Liquidity and Capital Resources
Our primary sources of liquidity are cash on hand, cash generated from our operating activities and borrowings
under our revolving credit facility. In addition, our liquidity was enhanced during the third quarter of 2005 by the
receipt of $72.3 million net cash proceeds received from our initial public offering after the payment of commissions
and expenses, debt prepayment, dividends to pre-offering stockholders, minority interest stockholders and general
corporate expenditures. We believe that our cash on hand, cash flows from operating activities, borrowings under
our revolving credit facility and other capital resources will be sufficient to satisfy the anticipated cash requirements
associated with our existing operations during the next 12 months.

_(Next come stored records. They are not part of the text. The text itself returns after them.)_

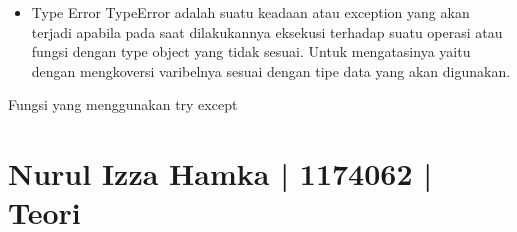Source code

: \begin{enumerate}
\begin{itemize}
\item Type Error
TypeError adalah suatu keadaan atau exception yang akan terjadi apabila pada saat dilakukannya eksekusi terhadap suatu operasi atau fungsi dengan type object yang tidak sesuai. Untuk mengatasinya yaitu dengan mengkoversi varibelnya sesuai dengan tipe data yang akan digunakan.
\end{itemize}

Fungsi yang menggunakan try except


\end{enumerate}


\section{Nurul Izza Hamka | 1174062 | Teori}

Our ability to generate sufficient cash from our
operating activities depends on our future performance, which is subject to general economic, political, financial,
competitive and other factors beyond our control. In addition, our future capital expenditures and other cash
requirements could be higher than we currently expect as a result of various factors, including any expansion of our
business that we complete.
40
Cash Flow
The following table sets forth our consolidated cash flows for the years ended December 31, 2005, 2004 and
2003:
Year Ended December 31
2005 2004 2003
(dollars in thousands)
Cash provided by (used in):
Operating activities................................................................................... $ 137,895 $ 76,743 $ 76,173
Investing activities (1)............................................................................... (106,962) (39,886) (34,664)
Financing activities................................................................................... 42,530 19,244 (39,667)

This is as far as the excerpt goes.